Soon it would be time to head back to California. I didn’t have any formal arrangement to return to, but it felt important to go. Something was brewing.
Ants on a Mission
“Oh wow, didn’t realize you were back!”
“Oh hi! Missed you. Just now got in. It’s incredible how much light there is here. And the air. You can breathe. The air around MIT in the summer is a hot dirty syrup.”
Ann had what was then known as the “Seattle look.” Long straight dark hair, big doe eyes. “Enjoy it while you can. This is all going away. The other dirt road in Palo Alto just got paved.”
“Oh no! That’s awful. But listen to them! Wow, I missed that sound.” There was a cat rescue place down the road and you could hear a hundred cats meowing, a turbulent string section.
“Yeah, you’re kidding yourself. It will be driving you insane in twenty minutes and I’ll have to listen to you complain. Oh, and you should know you have ants.”
“Oh, who cares.”
“No, I mean tons of ants, rivers of ants.”
Our little group had colonized the decrepit stretch of disabled orchard around my hut. Ann and Young and their kids had moved into a mirror-image hut across from mine on the same dirt road. Other people in the group lived in nearby huts from time to time.
I wish Silicon Valley still had corners of weirdness of the same caliber, but I fear those days are long gone. Next door was a woman who was one of the few top-tier female computer business consultants of the day, but it turned out she suffered from multiple personality disorder and you never knew who she’d be. There might be an acid-tongued punk rocker harassing me, or a silver-tongued power broker enlisting me to help out with a thrust into one of the big tech companies.
It turned out the refrigerator had failed and was not just colonized by ants, but had been completely filled by them, as if Archimedes had been performing an experiment with ants instead of water. I had to walk the rusty Space Age relic out back by the creek to empty it on its side. It looked like a flattened rocket that might have flown on the cover of one of Hugo Gernsback’s 1950s pulp science fiction mags, the ones in which Ellery wrote his popular science pieces. The spaceship disgorged a massive invading force that had not survived the trip. Chrome caught the sun and made me squint.
Another voice behind me. The multiple personality neighbor, today sounding completely normal, which was a little disorienting: “You look festive! What’s the occasion?”
Some of my Cambridge friends and I had the not-really-worth-it idea that we’d cut new holes in big colorful windbreakers from Bali so that they could be worn sideways. Two limp sleeves hung off to the left.
“I guess it’s clear-out-the-ants day. No really, this is how I always look. Everyone around here’s gotten more straight while I was in Cambridge; what’s going on?”
“I guess that’s right. I hadn’t noticed until you pointed it out.”

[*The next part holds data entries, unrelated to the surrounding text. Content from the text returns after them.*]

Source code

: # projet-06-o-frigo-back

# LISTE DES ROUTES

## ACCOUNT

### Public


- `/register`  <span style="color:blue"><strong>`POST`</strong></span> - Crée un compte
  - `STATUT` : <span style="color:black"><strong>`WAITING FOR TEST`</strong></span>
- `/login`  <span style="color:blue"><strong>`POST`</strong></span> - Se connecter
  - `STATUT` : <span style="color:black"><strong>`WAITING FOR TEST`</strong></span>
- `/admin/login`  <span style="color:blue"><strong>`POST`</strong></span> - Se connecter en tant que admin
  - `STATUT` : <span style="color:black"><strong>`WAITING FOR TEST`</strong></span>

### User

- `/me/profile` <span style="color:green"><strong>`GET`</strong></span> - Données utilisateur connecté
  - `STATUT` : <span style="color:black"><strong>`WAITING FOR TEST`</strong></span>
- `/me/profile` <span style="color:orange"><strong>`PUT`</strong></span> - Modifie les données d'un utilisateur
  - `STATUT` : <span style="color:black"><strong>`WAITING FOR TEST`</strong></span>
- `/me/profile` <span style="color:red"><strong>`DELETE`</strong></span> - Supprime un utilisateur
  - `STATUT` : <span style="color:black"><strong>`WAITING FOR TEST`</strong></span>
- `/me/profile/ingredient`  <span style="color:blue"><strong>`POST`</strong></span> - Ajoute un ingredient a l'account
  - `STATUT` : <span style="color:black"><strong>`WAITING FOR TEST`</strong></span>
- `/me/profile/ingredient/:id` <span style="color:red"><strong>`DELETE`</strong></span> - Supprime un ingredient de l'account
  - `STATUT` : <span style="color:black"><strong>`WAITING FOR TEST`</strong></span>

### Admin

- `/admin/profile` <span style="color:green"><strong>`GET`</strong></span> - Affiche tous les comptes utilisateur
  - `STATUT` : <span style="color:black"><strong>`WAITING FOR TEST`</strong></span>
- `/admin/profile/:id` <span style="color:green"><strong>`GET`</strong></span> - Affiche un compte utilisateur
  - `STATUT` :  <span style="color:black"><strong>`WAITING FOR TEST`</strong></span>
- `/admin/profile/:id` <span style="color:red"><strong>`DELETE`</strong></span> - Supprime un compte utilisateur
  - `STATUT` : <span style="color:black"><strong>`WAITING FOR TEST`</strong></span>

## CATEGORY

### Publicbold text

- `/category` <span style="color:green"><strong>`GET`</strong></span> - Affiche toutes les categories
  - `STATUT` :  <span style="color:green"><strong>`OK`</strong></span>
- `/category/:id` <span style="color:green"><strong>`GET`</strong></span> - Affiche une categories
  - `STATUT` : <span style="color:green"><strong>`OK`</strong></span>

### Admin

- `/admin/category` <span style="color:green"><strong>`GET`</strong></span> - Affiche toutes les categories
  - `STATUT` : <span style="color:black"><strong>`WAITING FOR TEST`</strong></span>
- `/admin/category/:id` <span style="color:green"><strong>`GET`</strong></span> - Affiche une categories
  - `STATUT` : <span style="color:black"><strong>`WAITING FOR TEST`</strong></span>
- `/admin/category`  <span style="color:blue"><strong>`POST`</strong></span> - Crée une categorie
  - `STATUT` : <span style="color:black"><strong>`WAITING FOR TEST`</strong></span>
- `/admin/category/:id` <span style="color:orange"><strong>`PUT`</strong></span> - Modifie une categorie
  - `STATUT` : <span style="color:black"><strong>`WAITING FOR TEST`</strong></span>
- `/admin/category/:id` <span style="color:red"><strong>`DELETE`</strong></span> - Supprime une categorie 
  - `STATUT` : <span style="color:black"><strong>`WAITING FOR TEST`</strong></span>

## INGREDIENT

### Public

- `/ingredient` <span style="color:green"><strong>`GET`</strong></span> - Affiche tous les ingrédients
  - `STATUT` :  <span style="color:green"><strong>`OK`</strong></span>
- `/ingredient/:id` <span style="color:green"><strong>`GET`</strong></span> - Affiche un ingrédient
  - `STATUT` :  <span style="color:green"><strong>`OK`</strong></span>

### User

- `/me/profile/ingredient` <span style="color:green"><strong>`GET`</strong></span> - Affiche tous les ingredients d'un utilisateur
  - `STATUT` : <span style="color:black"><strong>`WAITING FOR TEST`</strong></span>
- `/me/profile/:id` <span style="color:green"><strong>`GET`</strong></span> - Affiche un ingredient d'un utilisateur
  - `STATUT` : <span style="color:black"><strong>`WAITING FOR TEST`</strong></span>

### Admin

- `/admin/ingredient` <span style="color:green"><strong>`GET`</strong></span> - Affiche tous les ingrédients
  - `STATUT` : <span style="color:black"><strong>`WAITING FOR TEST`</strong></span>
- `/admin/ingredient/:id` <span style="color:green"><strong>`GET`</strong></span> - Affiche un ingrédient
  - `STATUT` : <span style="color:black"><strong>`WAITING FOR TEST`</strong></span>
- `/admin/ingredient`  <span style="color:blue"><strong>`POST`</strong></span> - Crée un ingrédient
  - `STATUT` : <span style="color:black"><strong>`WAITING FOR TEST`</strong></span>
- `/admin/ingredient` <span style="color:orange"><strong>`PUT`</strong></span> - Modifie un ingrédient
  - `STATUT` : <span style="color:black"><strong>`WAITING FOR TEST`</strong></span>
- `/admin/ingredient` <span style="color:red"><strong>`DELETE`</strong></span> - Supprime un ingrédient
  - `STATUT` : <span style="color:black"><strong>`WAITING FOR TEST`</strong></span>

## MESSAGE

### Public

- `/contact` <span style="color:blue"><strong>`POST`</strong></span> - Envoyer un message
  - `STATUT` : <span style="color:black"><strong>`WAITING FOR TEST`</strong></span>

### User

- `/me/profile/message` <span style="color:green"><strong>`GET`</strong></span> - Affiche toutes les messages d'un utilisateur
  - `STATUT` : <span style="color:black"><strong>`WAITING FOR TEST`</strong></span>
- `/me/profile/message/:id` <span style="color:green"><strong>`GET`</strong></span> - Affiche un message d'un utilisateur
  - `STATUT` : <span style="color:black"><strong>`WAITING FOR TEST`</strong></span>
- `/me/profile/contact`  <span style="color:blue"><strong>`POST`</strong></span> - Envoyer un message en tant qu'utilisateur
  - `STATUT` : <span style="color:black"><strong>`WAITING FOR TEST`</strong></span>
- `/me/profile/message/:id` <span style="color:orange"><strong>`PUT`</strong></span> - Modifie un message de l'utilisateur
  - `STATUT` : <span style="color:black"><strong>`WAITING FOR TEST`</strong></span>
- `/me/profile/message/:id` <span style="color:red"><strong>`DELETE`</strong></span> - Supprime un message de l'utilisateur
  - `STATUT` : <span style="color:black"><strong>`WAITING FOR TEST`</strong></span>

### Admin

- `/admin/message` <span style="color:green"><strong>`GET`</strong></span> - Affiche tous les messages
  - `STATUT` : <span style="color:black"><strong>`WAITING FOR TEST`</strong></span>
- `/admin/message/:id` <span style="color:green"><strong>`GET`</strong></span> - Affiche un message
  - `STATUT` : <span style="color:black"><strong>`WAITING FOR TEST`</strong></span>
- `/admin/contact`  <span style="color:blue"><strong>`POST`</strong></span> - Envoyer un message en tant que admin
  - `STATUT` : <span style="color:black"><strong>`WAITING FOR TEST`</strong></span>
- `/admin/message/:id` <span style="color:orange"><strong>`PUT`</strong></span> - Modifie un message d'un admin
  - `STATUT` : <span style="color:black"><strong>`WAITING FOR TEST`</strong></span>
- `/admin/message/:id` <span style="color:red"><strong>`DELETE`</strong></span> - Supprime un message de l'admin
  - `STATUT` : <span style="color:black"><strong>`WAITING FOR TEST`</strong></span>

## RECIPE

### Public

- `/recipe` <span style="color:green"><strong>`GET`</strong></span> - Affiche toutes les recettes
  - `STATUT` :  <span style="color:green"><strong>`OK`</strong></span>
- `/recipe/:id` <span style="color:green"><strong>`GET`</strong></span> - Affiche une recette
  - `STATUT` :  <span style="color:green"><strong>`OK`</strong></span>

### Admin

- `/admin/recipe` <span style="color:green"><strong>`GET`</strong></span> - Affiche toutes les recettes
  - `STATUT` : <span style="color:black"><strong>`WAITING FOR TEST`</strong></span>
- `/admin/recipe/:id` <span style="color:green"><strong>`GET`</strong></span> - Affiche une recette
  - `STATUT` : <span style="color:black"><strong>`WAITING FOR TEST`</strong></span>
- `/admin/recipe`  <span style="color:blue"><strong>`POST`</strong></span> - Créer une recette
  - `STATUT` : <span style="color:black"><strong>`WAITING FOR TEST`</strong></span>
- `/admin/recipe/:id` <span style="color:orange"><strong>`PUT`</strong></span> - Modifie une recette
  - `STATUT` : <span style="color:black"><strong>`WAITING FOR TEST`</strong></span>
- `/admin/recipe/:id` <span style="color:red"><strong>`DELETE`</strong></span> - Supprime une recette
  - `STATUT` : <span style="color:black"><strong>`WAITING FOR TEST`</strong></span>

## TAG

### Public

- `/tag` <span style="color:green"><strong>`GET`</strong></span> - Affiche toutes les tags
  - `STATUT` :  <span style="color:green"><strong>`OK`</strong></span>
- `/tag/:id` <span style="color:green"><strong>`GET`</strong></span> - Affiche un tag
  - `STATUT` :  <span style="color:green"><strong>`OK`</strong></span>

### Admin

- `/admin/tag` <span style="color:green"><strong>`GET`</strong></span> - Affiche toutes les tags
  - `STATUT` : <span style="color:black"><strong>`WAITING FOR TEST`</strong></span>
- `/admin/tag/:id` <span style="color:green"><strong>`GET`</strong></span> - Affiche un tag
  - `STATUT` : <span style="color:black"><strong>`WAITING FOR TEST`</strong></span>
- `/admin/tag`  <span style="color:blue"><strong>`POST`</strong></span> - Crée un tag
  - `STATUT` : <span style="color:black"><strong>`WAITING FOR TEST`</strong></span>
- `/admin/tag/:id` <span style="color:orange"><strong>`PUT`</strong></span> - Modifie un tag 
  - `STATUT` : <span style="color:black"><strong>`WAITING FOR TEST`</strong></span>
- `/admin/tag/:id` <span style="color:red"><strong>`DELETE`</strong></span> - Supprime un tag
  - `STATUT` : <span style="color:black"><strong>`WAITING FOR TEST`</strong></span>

While I was gone, the hacker dress code shifted from exotic hippie to what would today be called “normcore.” It brought out the snark in me. “Everyone looks ordinary except not as good as ordinary. Schlumpy. What’s up with that?”
“I guess it’s our way of showing we don’t care.”
Fridge hosed, swiveling it a step at a time back to the hut: “Maybe it’s a sign that the world really needs VR now!”
“Oh, you don’t know. We’re calling it Shallow Alto.”
“It changed that much?”
“It just seems like everything interesting isn’t here anymore. The Suicide Club is in the city, the Whole Earth Catalog moved to Marin—sigh—and Survival Research Lab doesn’t even come around anymore. No one interesting can afford the rents anymore.”
You might not know about these early Silicon Valley institutions. The Suicide Club was a punk urban adventure club that would do things like climb the Golden Gate Bridge illegally. It was one of the progenitors of Burning Man. That’s where “Leave No Trace” comes from.7
Survival Research Labs staged walloping, genuinely dangerous, and giant performance art with equipment scrounged in Silicon Valley. Like a living, unsupervised guinea pig operating—for real—a tank with a thirty-foot flamethrower. You’d have to sign your life away to attend a show. All of these scenes would play roles in creating the first VR company, but I didn’t know that yet.
“It doesn’t matter if they left. We’re going to do the most interesting stuff ever, and right here.”
“You seem more driven.”
“I hadn’t noticed until you pointed it out.”
On Track
I had been building up a sense of mission for years and it was finally becoming more focused. I would prod the gang to build machines to make social VR possible, and promote VR as a suitably intense source of fascination to compete with the mind-control games and foolishness that Norbert Wiener worried about. VR would be the alternative to AI.
If a high-level strategy was becoming clear, the ground-level tactical game was still vague. Should we try a startup? Try to cajole a university or big company into supporting us in a VR lab? Just earn enough money from games or whatever to make the stuff with no regard for any existing precedent?
All of us wondered what style of institution we were building, but none of us knew. Maybe a fusion of lefty and business ideals? A tech company based on consensus decision making? Would that be a crazy idea? (2017 Jaron intervenes to scream, Yes, that would have been crazy!) But at the time everything seemed possible and everyone was idealistic and young enough to go for nights without sleep to get the latest demo running.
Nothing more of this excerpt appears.